#### WORK INSTRUCTION
Your job with the data below: print everything from the line that holds "Extensions to MCTS" down to the line that holds "All variants of", ends included, exactly, and nothing else.

#### RECORDED DATA
*-*-*

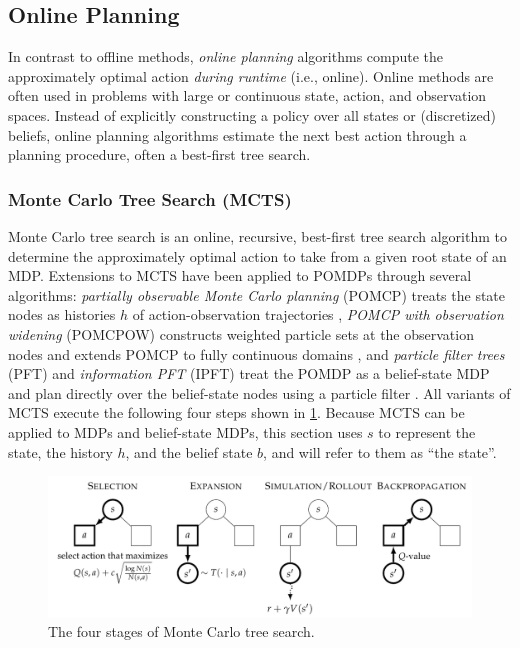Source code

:\subsection{Online Planning}
In contrast to offline methods, \textit{online planning} algorithms compute the approximately optimal action \textit{during runtime} (i.e., online).
Online methods are often used in problems with large or continuous state, action, and observation spaces.
Instead of explicitly constructing a policy over all states or (discretized) beliefs, online planning algorithms estimate the next best action through a planning procedure, often a best-first tree search.

\subsubsection{Monte Carlo Tree Search (MCTS)}\label{sec:mcts}
Monte Carlo tree search \cite{coulom2007efficient,browne2012survey} is an online, recursive, best-first tree search algorithm to determine the approximately optimal action to take from a given root state of an MDP.
Extensions to MCTS have been applied to POMDPs through several algorithms: \textit{partially observable Monte Carlo planning} (POMCP) treats the state nodes as histories $h$ of action-observation trajectories \cite{silver2010pomcp}, \textit{POMCP with observation widening} (POMCPOW) constructs weighted particle sets at the observation nodes and extends POMCP to fully continuous domains \cite{sunberg2018online}, and \textit{particle filter trees} (PFT) and \textit{information PFT} (IPFT) treat the POMDP as a belief-state MDP and plan directly over the belief-state nodes using a particle filter \cite{sunberg2018online,fischer2020information}.
All variants of MCTS execute the following four steps shown in \cref{fig:background-mcts}.
Because MCTS can be applied to MDPs and belief-state MDPs, this section uses $s$ to represent the state, the history $h$, and the belief state $b$, and will refer to them as ``the state''.


\begin{figure}[t]
    \centering
    \includegraphics[width=\linewidth]{diagrams/background/mcts.pdf}
    \caption{The four stages of Monte Carlo tree search.}
    \label{fig:background-mcts}
\end{figure}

*-*-*

#### RESULT OF THIS TASK
Extensions to MCTS have been applied to POMDPs through several algorithms: \textit{partially observable Monte Carlo planning} (POMCP) treats the state nodes as histories $h$ of action-observation trajectories \cite{silver2010pomcp}, \textit{POMCP with observation widening} (POMCPOW) constructs weighted particle sets at the observation nodes and extends POMCP to fully continuous domains \cite{sunberg2018online}, and \textit{particle filter trees} (PFT) and \textit{information PFT} (IPFT) treat the POMDP as a belief-state MDP and plan directly over the belief-state nodes using a particle filter \cite{sunberg2018online,fischer2020information}.
All variants of MCTS execute the following four steps shown in \cref{fig:background-mcts}.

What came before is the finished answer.